We used a machine with specifications similar to c6a.4xlarge, featuring 16 vCPUs, 32GB of memory, and an SSD with 2GB/s bandwidth. Additionally, we ran ClickBench on a machine with similar specifications but using HDD, and the results were consistent - DataFusion was slower than ClickHouse in the hot run phase.
This was quite unexpected, and I'd like to know if there might be some configuration/compilation parameters that could be causing this issue.

@alamb I would really appreciate any advice you could give when you have a moment.

alamb · 2024-12-03T12:59:02Z

@alamb I would really appreciate any advice you could give when you have a moment.

I think we would have to get some detailed profiling to really know for sure, but I suspect that ClickBench has non trivial caches (buffer caching, page caches, etc)

DataFusion, as a serverless engine, does not have any such caching (the only difference between cold/hot run is that on the hot run, data from disk will be in the Linux page cache (so may not do any actual IO)

It might also help to break down which queries showed the biggest discrepancy -- were they queries that already ran in 100ms (in which case caching , avoiding re-reading metadata might be a bigger part of processing)

waruto210 · 2024-12-03T13:06:57Z

@alamb I would really appreciate any advice you could give when you have a moment.
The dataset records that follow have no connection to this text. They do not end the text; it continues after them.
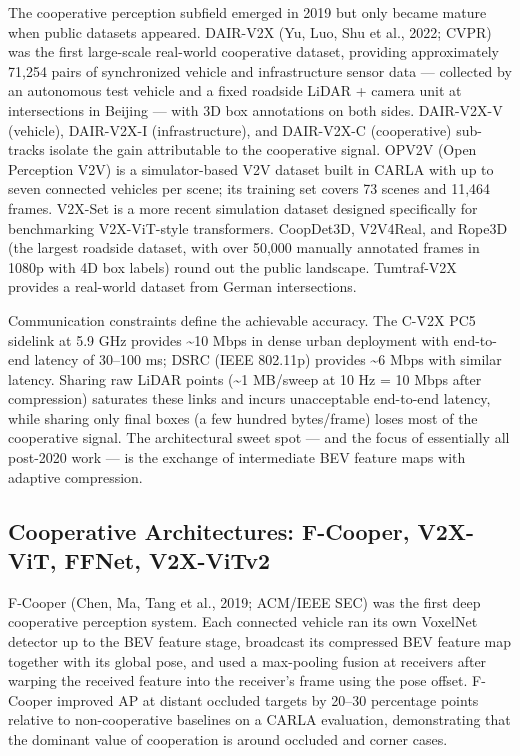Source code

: \documentclass{article}
\begin{document}
The cooperative perception subfield emerged in 2019 but only became mature when public datasets appeared. DAIR-V2X (Yu, Luo, Shu et al., 2022; CVPR) was the first large-scale real-world cooperative dataset, providing approximately 71,254 pairs of synchronized vehicle and infrastructure sensor data --- collected by an autonomous test vehicle and a fixed roadside LiDAR + camera unit at intersections in Beijing --- with 3D box annotations on both sides. DAIR-V2X-V (vehicle), DAIR-V2X-I (infrastructure), and DAIR-V2X-C (cooperative) sub-tracks isolate the gain attributable to the cooperative signal. OPV2V (Open Perception V2V) is a simulator-based V2V dataset built in CARLA with up to seven connected vehicles per scene; its training set covers 73 scenes and 11,464 frames. V2X-Set is a more recent simulation dataset designed specifically for benchmarking V2X-ViT-style transformers. CoopDet3D, V2V4Real, and Rope3D (the largest roadside dataset, with over 50,000 manually annotated frames in 1080p with 4D box labels) round out the public landscape. Tumtraf-V2X provides a real-world dataset from German intersections.

Communication constraints define the achievable accuracy. The C-V2X PC5 sidelink at 5.9 GHz provides \textasciitilde10 Mbps in dense urban deployment with end-to-end latency of 30--100 ms; DSRC (IEEE 802.11p) provides \textasciitilde6 Mbps with similar latency. Sharing raw LiDAR points (\textasciitilde1 MB/sweep at 10 Hz = 10 Mbps after compression) saturates these links and incurs unacceptable end-to-end latency, while sharing only final boxes (a few hundred bytes/frame) loses most of the cooperative signal. The architectural sweet spot --- and the focus of essentially all post-2020 work --- is the exchange of intermediate BEV feature maps with adaptive compression.

\subsection{Cooperative Architectures: F-Cooper, V2X-ViT, FFNet, V2X-ViTv2}\label{cooperative-architectures-f-cooper-v2x-vit-ffnet-v2x-vitv2}

F-Cooper (Chen, Ma, Tang et al., 2019; ACM/IEEE SEC) was the first deep cooperative perception system. Each connected vehicle ran its own VoxelNet detector up to the BEV feature stage, broadcast its compressed BEV feature map together with its global pose, and used a max-pooling fusion at receivers after warping the received feature into the receiver's frame using the pose offset. F-Cooper improved AP at distant occluded targets by 20--30 percentage points relative to non-cooperative baselines on a CARLA evaluation, demonstrating that the dominant value of cooperation is around occluded and corner cases.
\end{document}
I think we would have to get some detailed profiling to really know for sure, but I suspect that ClickBench has non trivial caches (buffer caching, page caches, etc)
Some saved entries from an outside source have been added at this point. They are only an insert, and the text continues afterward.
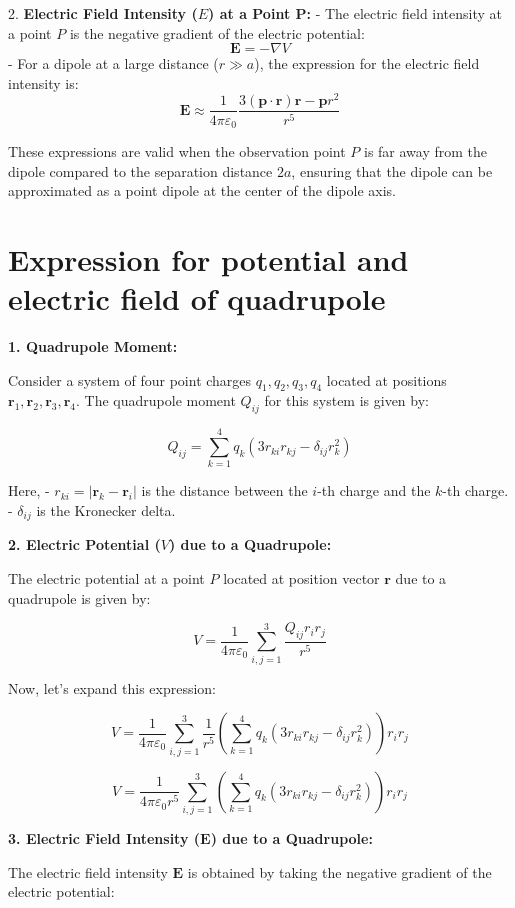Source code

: \documentclass[a4paper, 12pt]{article}
\begin{document}
2. {\bf Electric Field Intensity (\(E\)) at a Point P:}
   - The electric field intensity at a point \(P\) is the negative gradient of the electric potential:
     \[ \mathbf{E} = -\nabla V \]
   - For a dipole at a large distance (\(r \gg a\)), the expression for the electric field intensity is:
     \[ \mathbf{E} \approx \frac{1}{4\pi\varepsilon_0} \frac{3(\mathbf{p} \cdot \mathbf{r})\mathbf{r} - \mathbf{p}r^2}{r^5} \]

These expressions are valid when the observation point \(P\) is far away from the dipole compared to the separation distance \(2a\), ensuring that the dipole can be approximated as a point dipole at the center of the dipole axis.


\section*{Expression for potential and electric field of quadrupole}

{\bf 1. Quadrupole Moment:}

Consider a system of four point charges \(q_1, q_2, q_3, q_4\) located at positions \(\mathbf{r}_1, \mathbf{r}_2, \mathbf{r}_3, \mathbf{r}_4\). The quadrupole moment \(Q_{ij}\) for this system is given by:

\[ Q_{ij} = \sum_{k=1}^4 q_k \left(3r_{ki} r_{kj} - \delta_{ij} r_k^2\right) \]

Here,
- \(r_{ki} = |\mathbf{r}_k - \mathbf{r}_i|\) is the distance between the \(i\)-th charge and the \(k\)-th charge.
- \(\delta_{ij}\) is the Kronecker delta.

{\bf 2. Electric Potential (\(V\)) due to a Quadrupole:}

The electric potential at a point \(P\) located at position vector \(\mathbf{r}\) due to a quadrupole is given by:

\[ V = \frac{1}{4\pi\varepsilon_0} \sum_{i,j=1}^3 \frac{Q_{ij} r_i r_j}{r^5} \]

Now, let's expand this expression:

\[ V = \frac{1}{4\pi\varepsilon_0} \sum_{i,j=1}^3 \frac{1}{r^5} \left(\sum_{k=1}^4 q_k \left(3r_{ki} r_{kj} - \delta_{ij} r_k^2\right)\right) r_i r_j \]

\[ V = \frac{1}{4\pi\varepsilon_0 r^5} \sum_{i,j=1}^3 \left(\sum_{k=1}^4 q_k \left(3r_{ki} r_{kj} - \delta_{ij} r_k^2\right)\right) r_i r_j \]

{\bf 3. Electric Field Intensity (\(\mathbf{E}\)) due to a Quadrupole:}

The electric field intensity \(\mathbf{E}\) is obtained by taking the negative gradient of the electric potential:
\end{document}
DataFusion, as a serverless engine, does not have any such caching (the only difference between cold/hot run is that on the hot run, data from disk will be in the Linux page cache (so may not do any actual IO)

It might also help to break down which queries showed the biggest discrepancy -- were they queries that already ran in 100ms (in which case caching , avoiding re-reading metadata might be a bigger part of processing)

For parquet files, ClickHouse uses local mode. In my understanding, in local mode, ClickHouse, like DataFusion, is a stateless query engine with only Linux page cache available. So I'm very surprised by these results. I will conduct more experiments to try to find out the reason.

waruto210 · 2024-12-04T08:11:00Z

@alamb I would really appreciate any advice you could give when you have a moment.

I think we would have to get some detailed profiling to really know for sure, but I suspect that ClickBench has non trivial caches (buffer caching, page caches, etc)

DataFusion, as a serverless engine, does not have any such caching (the only difference between cold/hot run is that on the hot run, data from disk will be in the Linux page cache (so may not do any actual IO)

It might also help to break down which queries showed the biggest discrepancy -- were they queries that already ran in 100ms (in which case caching , avoiding re-reading metadata might be a bigger part of processing)

After conducting more experiments, I made some unexpected discoveries:

In the public clickbench results, Clickhouse was using a version newer than 24.11, while our server had 24.1/24.3 installed. Therefore, I re-ran the benchmark using the latest version 24.12, and this time, the results were similar to those on the clickbench website - Datafusion was faster than Clickhouse in both cold run and hot run phases, and these results were consistently reproducible. This means that recent updates to Clickhouse have led to a decline in its query performance for parquet files. In the earlier versions, Clickhouse still had better performance during the hot run phase.

@alamb FYI

alamb · 2024-12-06T20:57:14Z

Thank you for the update @waruto210

jayzhan211 · 2024-12-08T07:51:15Z

@alamb I would really appreciate any advice you could give when you have a moment.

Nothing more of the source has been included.